Introduction

In recent years, there has been rapid progress of human genomics research greatly increasing the knowledge of human genomics and the role genetic variants play in human diseases [1]. At the same time, the advancement of genomic technology has been robust. These progresses enable the application of genomic tests in healthcare.
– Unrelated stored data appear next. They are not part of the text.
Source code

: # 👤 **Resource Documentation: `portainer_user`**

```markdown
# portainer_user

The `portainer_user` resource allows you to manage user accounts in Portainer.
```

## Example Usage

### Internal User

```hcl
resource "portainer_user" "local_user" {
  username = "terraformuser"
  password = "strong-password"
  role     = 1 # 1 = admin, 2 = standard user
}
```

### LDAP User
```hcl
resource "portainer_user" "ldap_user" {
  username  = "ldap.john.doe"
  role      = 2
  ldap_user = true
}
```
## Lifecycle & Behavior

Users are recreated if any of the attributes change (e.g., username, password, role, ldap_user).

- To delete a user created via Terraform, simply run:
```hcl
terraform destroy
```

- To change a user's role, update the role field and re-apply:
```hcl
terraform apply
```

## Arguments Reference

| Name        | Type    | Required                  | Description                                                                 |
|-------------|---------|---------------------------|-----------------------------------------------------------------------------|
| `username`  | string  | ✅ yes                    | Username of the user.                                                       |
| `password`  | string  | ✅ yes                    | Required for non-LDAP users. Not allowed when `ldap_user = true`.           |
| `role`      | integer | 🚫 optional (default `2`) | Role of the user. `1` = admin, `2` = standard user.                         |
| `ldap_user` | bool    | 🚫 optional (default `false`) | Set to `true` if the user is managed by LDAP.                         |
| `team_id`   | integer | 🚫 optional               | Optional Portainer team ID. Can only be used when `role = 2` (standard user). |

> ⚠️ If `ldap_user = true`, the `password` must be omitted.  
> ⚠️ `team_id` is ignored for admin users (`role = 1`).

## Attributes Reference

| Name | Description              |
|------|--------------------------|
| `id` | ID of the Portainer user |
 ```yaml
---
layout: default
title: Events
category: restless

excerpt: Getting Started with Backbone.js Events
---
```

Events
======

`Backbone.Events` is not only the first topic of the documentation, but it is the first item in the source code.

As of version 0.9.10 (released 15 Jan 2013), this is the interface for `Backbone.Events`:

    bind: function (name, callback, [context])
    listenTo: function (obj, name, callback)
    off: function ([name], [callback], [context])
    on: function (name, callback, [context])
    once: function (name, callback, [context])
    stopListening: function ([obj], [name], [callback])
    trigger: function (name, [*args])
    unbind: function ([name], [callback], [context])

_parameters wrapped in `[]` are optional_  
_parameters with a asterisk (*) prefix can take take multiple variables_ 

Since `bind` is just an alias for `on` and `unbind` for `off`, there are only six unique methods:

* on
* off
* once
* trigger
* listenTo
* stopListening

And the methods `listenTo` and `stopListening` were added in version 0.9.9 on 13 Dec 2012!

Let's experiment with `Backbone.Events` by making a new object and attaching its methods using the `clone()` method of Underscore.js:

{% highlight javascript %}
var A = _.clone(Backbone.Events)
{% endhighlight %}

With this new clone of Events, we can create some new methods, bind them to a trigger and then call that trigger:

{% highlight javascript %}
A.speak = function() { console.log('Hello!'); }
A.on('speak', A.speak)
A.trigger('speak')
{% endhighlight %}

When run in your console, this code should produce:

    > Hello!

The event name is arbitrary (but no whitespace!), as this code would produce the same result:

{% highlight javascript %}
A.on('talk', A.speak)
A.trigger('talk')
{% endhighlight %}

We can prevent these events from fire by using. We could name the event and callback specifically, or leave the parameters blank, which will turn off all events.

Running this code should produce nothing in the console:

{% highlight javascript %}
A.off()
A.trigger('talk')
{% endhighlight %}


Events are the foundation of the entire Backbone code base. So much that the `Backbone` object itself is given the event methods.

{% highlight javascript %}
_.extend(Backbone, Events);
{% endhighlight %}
As a result, precision medicine based on personal genomics information has become the direction of future medicine [2, 3]. One importantly theoretical basis of precision medicine is that every human individual is different from others. There are about three billion nucleotides in the human genome, and while less than 0.1% of these varies among individuals, no two people's genome are the same, even monozygotic twins can have differences [4, 5]. Because of the large number and complexity of the genetic variation in the human genome, to apply genetic information in medicine, a critical but complicated step is to interpret the functional effects of these variants. Considering the complexity of interpretation of genetic variation, the American College of Medical Genetics and Genomics (ACMG) and the Association for Molecular Pathology (AMP) developed a set of standards and guidelines for this topic [6], which has been highly welcomed since its publication and is now widely adopted in both genetic research and clinical practice. In the implementation of these guidelines, a frequently seen issue is the coexistence of contradictory evidence in variant classification. In this study, we did a quantitative assessment of contradictory evidence in variant classification based on the results of an automatic algorithm for interpretation of genetic variants by the ACMG/AMP guidelines. The results of this analysis may help researchers and clinicians to better understand the contradictory evidence, and be beneficial for potential revisions and improvements of the current ACMG guidelines.

Methods

The Human Gene Mutation Database (HGMD) professional dataset [7] 2014 release, as a database independent from the 2015 ACMG guidelines [6], was assessed using the automated software InterVar [8] based on the ANNOVAR algorithm [9]. This earlier version of HGMD dataset before the publication of the 2015 ACMG guidelines, which has caused great impact in the field of medical genetics since its publication, was used in an attempt to assess HGMD as a relatively independent database from the impact of the 2015 ACMG guidelines. The 2014 HGMD data also predated the Exome Aggregation Consortium (ExAC) database [10] and the Genome Aggregation Database (gnomAD) database [11], which provide critical population data for the variant classification. Benign evidence from ExAC/gnomAD is commonly seen in retired HGMD disease-causing mutations. Altogether, 140,883 HGMD records were analyzed. Among these records, 1424 variants mapped to more than one reference gene. To avoid contradictory evidence from different genes, these variants were excluded from further analysis. Altogether, 139,207 HGMD variants were included in this study (Table 1).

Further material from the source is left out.